La soutenance aura lieu le jeudi 19 novembre à 9h à l’Université Sorbonne Nouvelle - Paris 3, en salle Las Vergnas (Centre Censier, 3e étage, 13 rue de Santeuil, 75005 Paris)

Le jury est composé comme suit :

Mme Sabine CHALVON-DEMERSAY, Directrice de recherche au CNRS et directrice d’études à l’EHESS (rapporteure)
M. Jamil DAKHLIA, Professeur à l’Université Sorbonne Nouvelle - Paris 3
Mme Isabelle GARCIN-MARROU, Professeure à Sciences Po Lyon (rapporteure)
M. Eric MAIGRET, Professeur à l’Université Sorbonne Nouvelle - Paris 3 (directeur de thèse)
Mme Geneviève SELLIER, Professeure à l’Université Bordeaux Montaigne

Cette thèse porte sur l’émergence d’une figure hégémonique de « bonne » mère dans les séries télévisées françaises et sur les impératifs à caractère injonctif qui la caractérisent. Cette recherche en sciences de l’information et de la communication adopte une démarche au croisement de la sociologie des médias, des Cultural studies et des études de genre. Elle s’appuie sur un corpus de séries familiales, produites et diffusées par les chaînes historiques françaises entre 1992 et 2012, constitué à l’aide des outils de l’Inathèque et se veut une analyse des représentations fictionnelles de la parentalité, de ses discours et des politiques de représentations en jeu. L’analyse qualitative du corpus montre la mise en avant d’une figure valorisée, consensuelle et légitimée de « bonne » mère qui se caractérise par des impératifs de communication, de disponibilité, d’amour, de réflexivité ou encore de culpabilité.
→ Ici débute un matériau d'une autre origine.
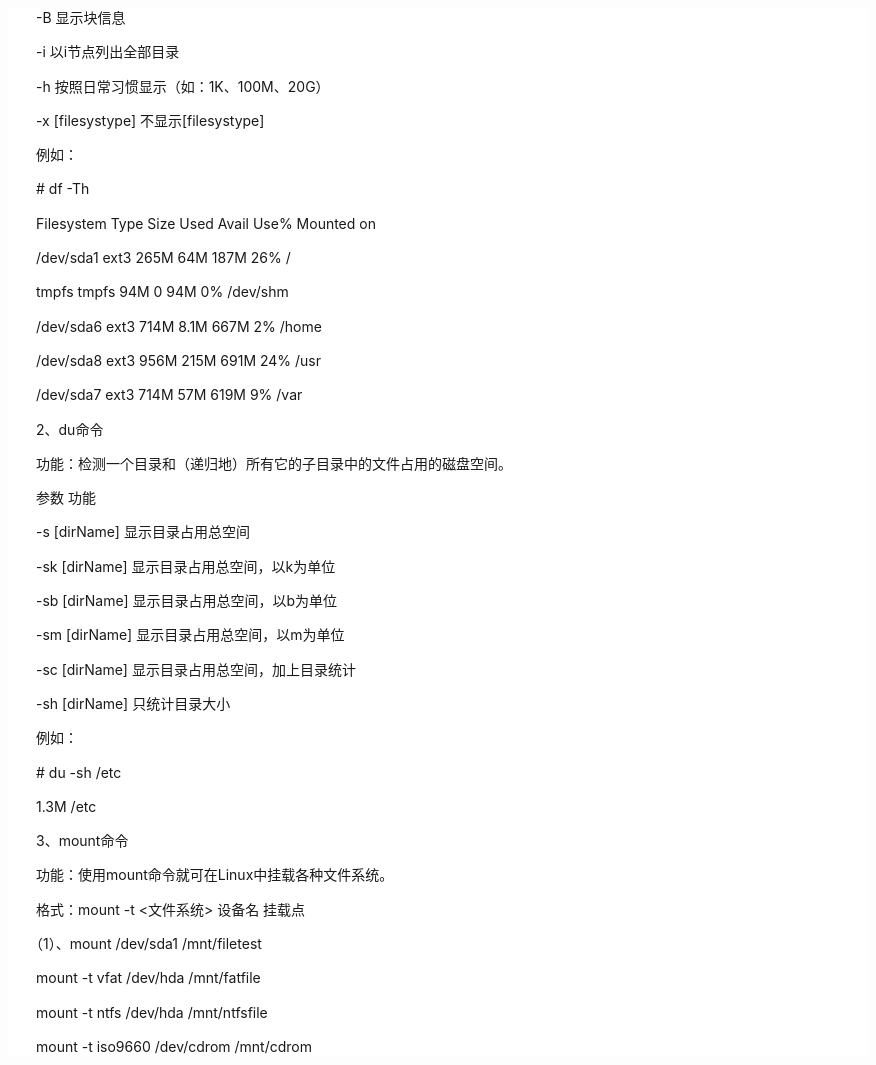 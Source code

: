 　　-B 显示块信息

　　-i 以i节点列出全部目录

　　-h 按照日常习惯显示（如：1K、100M、20G）

　　-x [filesystype] 不显示[filesystype]

　　例如：

　　# df -Th

　　Filesystem    Type    Size  Used Avail Use% Mounted on

　　/dev/sda1     ext3    265M   64M  187M  26% /

　　tmpfs        tmpfs     94M     0   94M   0% /dev/shm

　　/dev/sda6     ext3    714M  8.1M  667M   2% /home

　　/dev/sda8     ext3    956M  215M  691M  24% /usr

　　/dev/sda7     ext3    714M   57M  619M   9% /var

　　2、du命令

　　功能：检测一个目录和（递归地）所有它的子目录中的文件占用的磁盘空间。

　　参数  功能

　　-s [dirName] 显示目录占用总空间

　　-sk [dirName] 显示目录占用总空间，以k为单位

　　-sb [dirName] 显示目录占用总空间，以b为单位

　　-sm [dirName] 显示目录占用总空间，以m为单位

　　-sc [dirName] 显示目录占用总空间，加上目录统计

　　-sh [dirName] 只统计目录大小

　　例如：

　　# du -sh /etc

　　1.3M     /etc

　　3、mount命令

　　功能：使用mount命令就可在Linux中挂载各种文件系统。

　　格式：mount -t <文件系统> 设备名 挂载点

　　（1）、mount /dev/sda1  /mnt/filetest

　　mount -t vfat /dev/hda  /mnt/fatfile

　　mount -t ntfs /dev/hda  /mnt/ntfsfile

　　mount -t iso9660 /dev/cdrom  /mnt/cdrom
L’exercice du métier de mère renvoie à des performances, de genre comme de parentalité, tant les héroïnes s’attachent à mettre en pratique les attendus contraignants d’une « bonne » maternité. Une approche intersectionnelle permet de mettre en lumière que la « bonne » mère, de surcroît, est blanche, de classe moyenne ou supérieure, et hétérosexuelle. Cette thèse montre ainsi que les politiques de représentation à l’œuvre viennent réassigner les femmes à leur genre en faisant la promotion d’identités féminines centrées sur la maternité tout en transformant en injonctions les attentes normatives vis-à-vis de la maternité, participant par là à un mouvement de backlash. La maternité construite par ces fictions est hégémonique dans la mesure où elle est ponctuellement discutée par des figures contre-hégémoniques. Cependant, la transgression que pourrait constituer l’humour – nombre de ces séries sont des comédies – sert finalement une réaffirmation des normes de genre et de parentalité. Ces séries se font alors les complices de la promotion d’une parentalité policée et de la normalisation de la vie familiale.